Gordon Mah Ung | Feb. 26, 2015
Analysts like to bemoan the PC industry's penchant for "racing to the bottom," but they always seem to forget the good too: Lower prices and better hardware.

Analysts like to bemoan the PC industry's penchant for "racing to the bottom," but they always seem to forget the good too: Lower prices and better hardware.

Asus new ZenBook UX305F is proof that racing to the bottom doesn't always have to end in a duffle bag of compromises and tears. In fact, the ZenBook UX305F is one those laptops that defies conventional wisdom on build quality, specs and price.

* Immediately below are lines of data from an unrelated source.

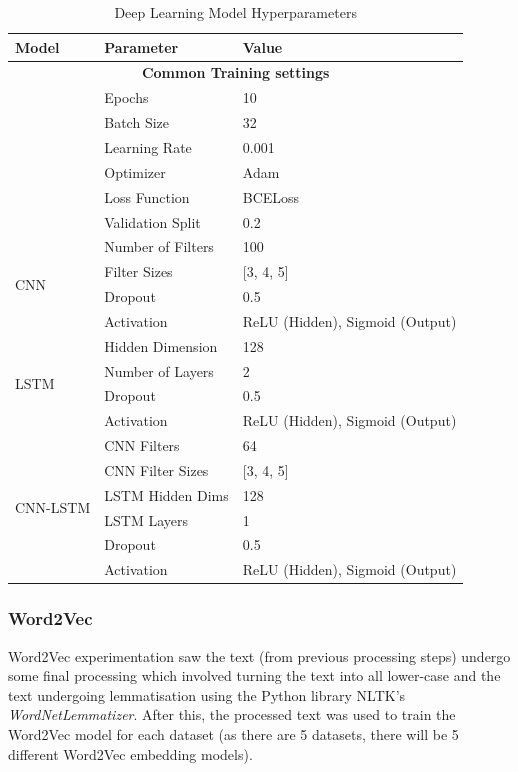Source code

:\documentclass[stu,12pt,floatsintext,donotrepeattitle]{apa7}
\begin{document}
\begin{table}[ht]
    \centering
    \caption{Deep Learning Model Hyperparameters}
    \label{tab:dl_model_params}
    \begin{tabular}{l l l}
        \hline
        \textbf{Model} & \textbf{Parameter} & \textbf{Value} \\
        \hline
        \multicolumn{3}{c}{\textbf{Common Training settings}} \\
        & Epochs & 10 \\
        & Batch Size & 32 \\
        & Learning Rate & 0.001 \\
        & Optimizer & Adam \\
        & Loss Function & BCELoss \\
        & Validation Split & 0.2 \\
        \hline
        \multirow{4}{*}{CNN} & Number of Filters & 100 \\
        & Filter Sizes & [3, 4, 5] \\
        & Dropout & 0.5 \\
        & Activation & ReLU (Hidden), Sigmoid (Output) \\
        \hline
        \multirow{4}{*}{LSTM} & Hidden Dimension & 128 \\
        & Number of Layers & 2 \\
        & Dropout & 0.5 \\
        & Activation & ReLU (Hidden), Sigmoid (Output) \\
        \hline
        \multirow{6}{*}{CNN-LSTM} & CNN Filters & 64 \\
        & CNN Filter Sizes & [3, 4, 5] \\
        & LSTM Hidden Dims & 128 \\
        & LSTM Layers & 1 \\
        & Dropout & 0.5 \\
        & Activation & ReLU (Hidden), Sigmoid (Output) \\
        \hline
    \end{tabular}
\end{table}

\subsubsection{Word2Vec}
Word2Vec experimentation saw the text (from previous processing steps) undergo some final processing which involved turning the text into all lower-case and the text undergoing lemmatisation using the Python library NLTK's \textit{WordNetLemmatizer}. After this, the processed text was used to train the Word2Vec model for each dataset (as there are 5 datasets, there will be 5 different Word2Vec embedding models).
\end{document}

I'll hit you with the big news up front: The ZenBook's decidedly budget price of $699. For an ultrabook, that's a big deal. That's because most "ultrabooks" at this price really aren't that ultra. They're clunky and chunky bricks that pack 10rpm hard drives that load Windows so slowly you can practically watch the pixels fill in one by one.

One look at the ZenBook tells you it's not a plus-sized laptop masquerading as an ultrabook either. Outside, there's no cheap plastic, it's an aluminum skin. Asus says the shell is constructed of .5mm thick aluminum, which makes it one of the thinner 13.3-laptops around. The Dell XPS 13 2015, for example, measures at 18mm. The original ultrabook, Apple's MacBook Air 11 is 16.8mm. The Asus? 13mm.

Inside you won't find a Celeron, Pentium or similar low-rent Bay Trail-based Atom SoC, Asus instead taps Intel's low-wattage Core M 5Y10 CPU. That's a Broadwell chip, but the Core M is locked down to consume a third of the power of a Core i5 or Core i7 Broadwell.

That lets Asus actually build the ZenBook as a true fanless laptop, so it's utterly silent. The company says the ZenBook features "IceCool" design, using chromium copper alloys  to keep the CPU and internals of the laptop from cooking. That may be true for the insides, but I did find the outsides could get hot. After running an encoding test for an hour, I snapped thermal images of the back and front of the ZenBook and saw temps of 120 degrees and 118 degrees. A similar HP EliteBook that I'm reviewing, with its (admittedly slower) Core M chip, was almost 20 degrees cooler.

The ZenBook is the second Core M-equipped laptop I've seen. Ultraportable performance isn't as critical as it is for, say, a gaming desktop or workstation, but it's still worth measuring.

To do that I first looked at how well that Core M does against Dell's XPS 13 2015 and a Lenovo ThinkPad X1 Carbon in PC Mark 8's test for work tasks. It's nothing to write home about and that's what I'd expect. The test is designed to measure office drone tasks, and we can all agree that it plateaus pretty quickly once you get to a certain performance level. The upshot is that you really don't need an overclocked 8-core Core i7 to run Microsoft Word or human-level Excel tasks.